(Data records)
★ ★ ★ ★ ★ ★ ★

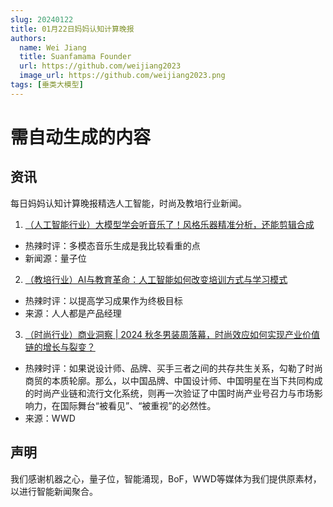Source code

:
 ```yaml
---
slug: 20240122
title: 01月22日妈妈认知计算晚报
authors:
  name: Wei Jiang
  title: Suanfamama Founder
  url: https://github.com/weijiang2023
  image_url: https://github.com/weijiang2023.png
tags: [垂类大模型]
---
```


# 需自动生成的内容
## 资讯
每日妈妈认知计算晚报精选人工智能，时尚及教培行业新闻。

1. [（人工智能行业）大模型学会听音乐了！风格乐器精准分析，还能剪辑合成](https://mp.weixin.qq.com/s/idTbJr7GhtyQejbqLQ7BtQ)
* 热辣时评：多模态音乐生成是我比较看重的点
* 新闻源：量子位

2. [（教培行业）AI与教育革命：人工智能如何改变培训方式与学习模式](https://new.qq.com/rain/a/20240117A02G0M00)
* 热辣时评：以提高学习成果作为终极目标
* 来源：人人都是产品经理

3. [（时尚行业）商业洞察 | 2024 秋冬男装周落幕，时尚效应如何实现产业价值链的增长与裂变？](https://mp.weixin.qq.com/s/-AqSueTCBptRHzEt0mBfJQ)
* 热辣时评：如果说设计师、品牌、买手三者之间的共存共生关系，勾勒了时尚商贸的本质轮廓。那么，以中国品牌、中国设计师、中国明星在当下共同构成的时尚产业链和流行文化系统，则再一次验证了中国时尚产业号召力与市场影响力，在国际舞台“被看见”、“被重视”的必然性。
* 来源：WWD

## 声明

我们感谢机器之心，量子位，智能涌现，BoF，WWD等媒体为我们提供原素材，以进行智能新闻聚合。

★ ★ ★ ★ ★ ★ ★

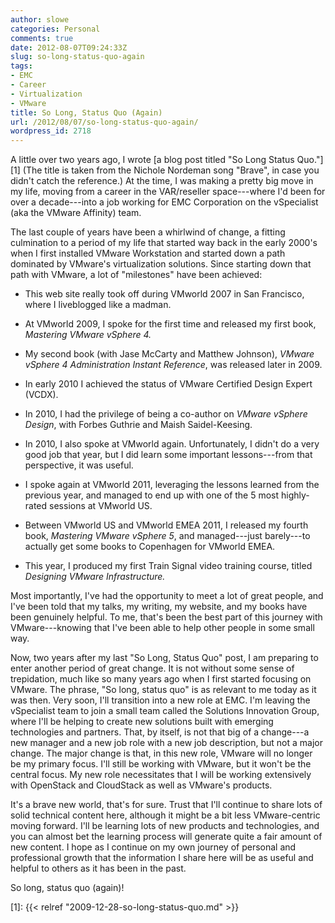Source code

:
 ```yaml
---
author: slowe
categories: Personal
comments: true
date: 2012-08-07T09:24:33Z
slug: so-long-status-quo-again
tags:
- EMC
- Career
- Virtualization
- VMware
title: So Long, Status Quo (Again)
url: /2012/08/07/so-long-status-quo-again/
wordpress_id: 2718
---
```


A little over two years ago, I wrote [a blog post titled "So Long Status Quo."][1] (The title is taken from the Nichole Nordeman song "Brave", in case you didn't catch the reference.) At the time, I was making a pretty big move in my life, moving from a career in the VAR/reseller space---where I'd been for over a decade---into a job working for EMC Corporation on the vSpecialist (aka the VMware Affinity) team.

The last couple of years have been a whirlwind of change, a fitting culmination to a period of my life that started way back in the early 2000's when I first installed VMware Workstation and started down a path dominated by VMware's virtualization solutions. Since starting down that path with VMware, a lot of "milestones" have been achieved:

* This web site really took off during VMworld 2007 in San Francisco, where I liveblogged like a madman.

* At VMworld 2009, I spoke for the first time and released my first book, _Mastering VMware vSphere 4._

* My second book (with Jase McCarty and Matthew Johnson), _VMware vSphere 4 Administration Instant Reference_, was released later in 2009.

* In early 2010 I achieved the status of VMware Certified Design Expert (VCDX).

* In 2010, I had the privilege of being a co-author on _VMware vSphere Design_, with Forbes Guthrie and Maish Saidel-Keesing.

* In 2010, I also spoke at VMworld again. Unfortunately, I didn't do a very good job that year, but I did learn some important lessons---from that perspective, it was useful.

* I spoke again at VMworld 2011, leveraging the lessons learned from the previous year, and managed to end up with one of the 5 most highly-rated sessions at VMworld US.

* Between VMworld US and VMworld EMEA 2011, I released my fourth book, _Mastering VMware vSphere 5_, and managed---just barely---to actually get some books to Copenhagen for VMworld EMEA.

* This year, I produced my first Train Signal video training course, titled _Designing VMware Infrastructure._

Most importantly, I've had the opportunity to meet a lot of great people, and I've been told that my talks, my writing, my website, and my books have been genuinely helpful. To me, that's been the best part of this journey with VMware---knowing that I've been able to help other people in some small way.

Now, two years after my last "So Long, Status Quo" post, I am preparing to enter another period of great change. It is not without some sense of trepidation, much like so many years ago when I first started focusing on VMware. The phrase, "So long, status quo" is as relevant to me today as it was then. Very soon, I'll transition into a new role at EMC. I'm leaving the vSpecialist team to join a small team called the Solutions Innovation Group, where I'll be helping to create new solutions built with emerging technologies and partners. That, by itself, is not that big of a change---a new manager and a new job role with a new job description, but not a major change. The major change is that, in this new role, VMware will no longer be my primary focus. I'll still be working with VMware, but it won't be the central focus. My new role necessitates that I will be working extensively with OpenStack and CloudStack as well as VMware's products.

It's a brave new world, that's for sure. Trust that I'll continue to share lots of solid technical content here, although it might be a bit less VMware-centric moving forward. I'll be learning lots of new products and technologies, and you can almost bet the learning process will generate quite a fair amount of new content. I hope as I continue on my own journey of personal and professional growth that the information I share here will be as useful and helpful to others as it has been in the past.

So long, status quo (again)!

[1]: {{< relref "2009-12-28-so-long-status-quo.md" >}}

★ ★ ★ ★ ★ ★ ★

* [ASSIGNED TASK]: What are the lines above, starting at the one with "VMware vSphere 4._" and ending at the one with "it was useful."? Give them again exactly, and only them.

* [YOUR SOLUTION]:
* At VMworld 2009, I spoke for the first time and released my first book, _Mastering VMware vSphere 4._

* My second book (with Jase McCarty and Matthew Johnson), _VMware vSphere 4 Administration Instant Reference_, was released later in 2009.

* In early 2010 I achieved the status of VMware Certified Design Expert (VCDX).

* In 2010, I had the privilege of being a co-author on _VMware vSphere Design_, with Forbes Guthrie and Maish Saidel-Keesing.

* In 2010, I also spoke at VMworld again. Unfortunately, I didn't do a very good job that year, but I did learn some important lessons---from that perspective, it was useful.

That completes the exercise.